Write out the records in full and without alteration, setting aside their pictures.
╭─ Entries shown
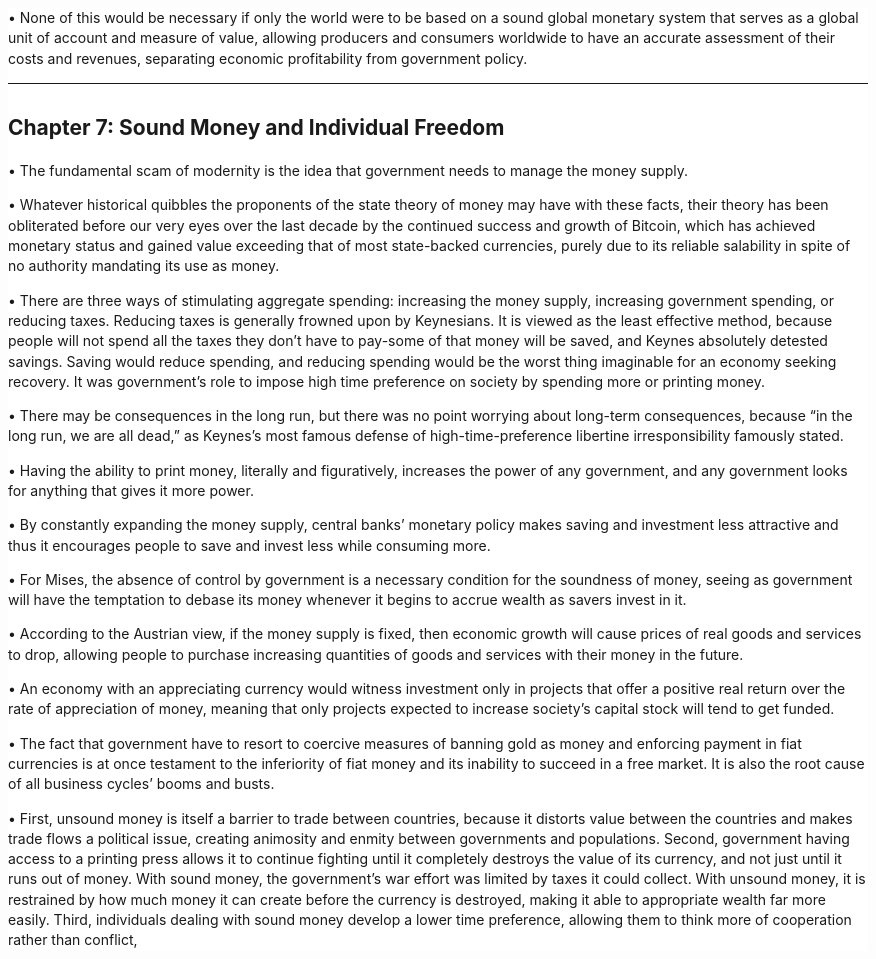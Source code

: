•	None of this would be necessary if only the world were to be based on a sound global monetary system that serves as a global unit of account and measure of value, allowing producers and consumers worldwide to have an accurate assessment of their costs and revenues, separating economic profitability from government policy.

---
## Chapter 7: Sound Money and Individual Freedom
•	The fundamental scam of modernity is the idea that government needs to manage the money supply.

•	Whatever historical quibbles the proponents of the state theory of money may have with these facts, their theory has been obliterated before our very eyes over the last decade by the continued success and growth of Bitcoin, which has achieved monetary status and gained value exceeding that of most state-backed currencies, purely due to its reliable salability in spite of no authority mandating its use as money.

•	There are three ways of stimulating aggregate spending: increasing the money supply, increasing government spending, or reducing taxes. Reducing taxes is generally frowned upon by Keynesians. It is viewed as the least effective method, because people will not spend all the taxes they don’t have to pay-some of that money will be saved, and Keynes absolutely detested savings. Saving would reduce spending, and reducing spending would be the worst thing imaginable for an economy seeking recovery. It was government’s role to impose high time preference on society by spending more or printing money.

•	There may be consequences in the long run, but there was no point worrying about long-term consequences, because “in the long run, we are all dead,” as Keynes’s most famous defense of high-time-preference libertine irresponsibility famously stated.

•	Having the ability to print money, literally and figuratively, increases the power of any government, and any government looks for anything that gives it more power.

•	By constantly expanding the money supply, central banks’ monetary policy makes saving and investment less attractive and thus it encourages people to save and invest less while consuming more.

•	For Mises, the absence of control by government is a necessary condition for the soundness of money, seeing as government will have the temptation to debase its money whenever it begins to accrue wealth as savers invest in it.

•	According to the Austrian view, if the money supply is fixed, then economic growth will cause prices of real goods and services to drop, allowing people to purchase increasing quantities of goods and services with their money in the future.

•	An economy with an appreciating currency would witness investment only in projects that offer a positive real return over the rate of appreciation of money, meaning that only projects expected to increase society’s capital stock will tend to get funded.

•	The fact that government have to resort to coercive measures of banning gold as money and enforcing payment in fiat currencies is at once testament to the inferiority of fiat money and its inability to succeed in a free market. It is also the root cause of all business cycles’ booms and busts.

•	First, unsound money is itself a barrier to trade between countries, because it distorts value between the countries and makes trade flows a political issue, creating animosity and enmity between governments and populations. Second, government having access to a printing press allows it to continue fighting until it completely destroys the value of its currency, and not just until it runs out of money. With sound money, the government’s war effort was limited by taxes it could collect. With unsound money, it is restrained by how much money it can create before the currency is destroyed, making it able to appropriate wealth far more easily. Third, individuals dealing with sound money develop a lower time preference, allowing them to think more of cooperation rather than conflict,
╰─
__Exercise result__:
Source code

:•	None of this would be necessary if only the world were to be based on a sound global monetary system that serves as a global unit of account and measure of value, allowing producers and consumers worldwide to have an accurate assessment of their costs and revenues, separating economic profitability from government policy.

---
## Chapter 7: Sound Money and Individual Freedom
•	The fundamental scam of modernity is the idea that government needs to manage the money supply.

•	Whatever historical quibbles the proponents of the state theory of money may have with these facts, their theory has been obliterated before our very eyes over the last decade by the continued success and growth of Bitcoin, which has achieved monetary status and gained value exceeding that of most state-backed currencies, purely due to its reliable salability in spite of no authority mandating its use as money.

•	There are three ways of stimulating aggregate spending: increasing the money supply, increasing government spending, or reducing taxes. Reducing taxes is generally frowned upon by Keynesians. It is viewed as the least effective method, because people will not spend all the taxes they don’t have to pay-some of that money will be saved, and Keynes absolutely detested savings. Saving would reduce spending, and reducing spending would be the worst thing imaginable for an economy seeking recovery. It was government’s role to impose high time preference on society by spending more or printing money.

•	There may be consequences in the long run, but there was no point worrying about long-term consequences, because “in the long run, we are all dead,” as Keynes’s most famous defense of high-time-preference libertine irresponsibility famously stated.

•	Having the ability to print money, literally and figuratively, increases the power of any government, and any government looks for anything that gives it more power.

•	By constantly expanding the money supply, central banks’ monetary policy makes saving and investment less attractive and thus it encourages people to save and invest less while consuming more.

•	For Mises, the absence of control by government is a necessary condition for the soundness of money, seeing as government will have the temptation to debase its money whenever it begins to accrue wealth as savers invest in it.

•	According to the Austrian view, if the money supply is fixed, then economic growth will cause prices of real goods and services to drop, allowing people to purchase increasing quantities of goods and services with their money in the future.

•	An economy with an appreciating currency would witness investment only in projects that offer a positive real return over the rate of appreciation of money, meaning that only projects expected to increase society’s capital stock will tend to get funded.

•	The fact that government have to resort to coercive measures of banning gold as money and enforcing payment in fiat currencies is at once testament to the inferiority of fiat money and its inability to succeed in a free market. It is also the root cause of all business cycles’ booms and busts.

•	First, unsound money is itself a barrier to trade between countries, because it distorts value between the countries and makes trade flows a political issue, creating animosity and enmity between governments and populations. Second, government having access to a printing press allows it to continue fighting until it completely destroys the value of its currency, and not just until it runs out of money. With sound money, the government’s war effort was limited by taxes it could collect. With unsound money, it is restrained by how much money it can create before the currency is destroyed, making it able to appropriate wealth far more easily. Third, individuals dealing with sound money develop a lower time preference, allowing them to think more of cooperation rather than conflict,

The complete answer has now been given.